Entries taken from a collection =
====

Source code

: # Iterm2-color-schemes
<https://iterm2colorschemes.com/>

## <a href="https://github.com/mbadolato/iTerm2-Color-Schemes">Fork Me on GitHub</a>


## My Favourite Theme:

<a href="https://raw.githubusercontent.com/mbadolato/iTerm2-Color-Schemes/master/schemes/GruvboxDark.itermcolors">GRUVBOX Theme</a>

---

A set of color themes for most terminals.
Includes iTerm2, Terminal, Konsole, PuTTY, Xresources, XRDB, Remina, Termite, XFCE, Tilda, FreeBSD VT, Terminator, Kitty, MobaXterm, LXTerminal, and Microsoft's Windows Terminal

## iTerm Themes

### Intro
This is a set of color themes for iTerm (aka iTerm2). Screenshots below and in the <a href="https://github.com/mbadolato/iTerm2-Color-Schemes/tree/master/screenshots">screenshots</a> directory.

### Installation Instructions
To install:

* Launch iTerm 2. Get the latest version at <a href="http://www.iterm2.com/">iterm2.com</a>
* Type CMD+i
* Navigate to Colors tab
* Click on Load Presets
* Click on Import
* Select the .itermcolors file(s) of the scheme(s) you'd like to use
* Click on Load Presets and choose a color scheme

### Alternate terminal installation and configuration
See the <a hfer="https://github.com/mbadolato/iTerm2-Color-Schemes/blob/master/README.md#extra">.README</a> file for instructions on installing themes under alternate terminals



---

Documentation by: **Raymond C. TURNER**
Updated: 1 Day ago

====

What this task involves =
Lines with the word "file" in them should be copied from the preceding records.

Result =
* Select the .itermcolors file(s) of the scheme(s) you'd like to use
See the <a hfer="https://github.com/mbadolato/iTerm2-Color-Schemes/blob/master/README.md#extra">.README</a> file for instructions on installing themes under alternate terminals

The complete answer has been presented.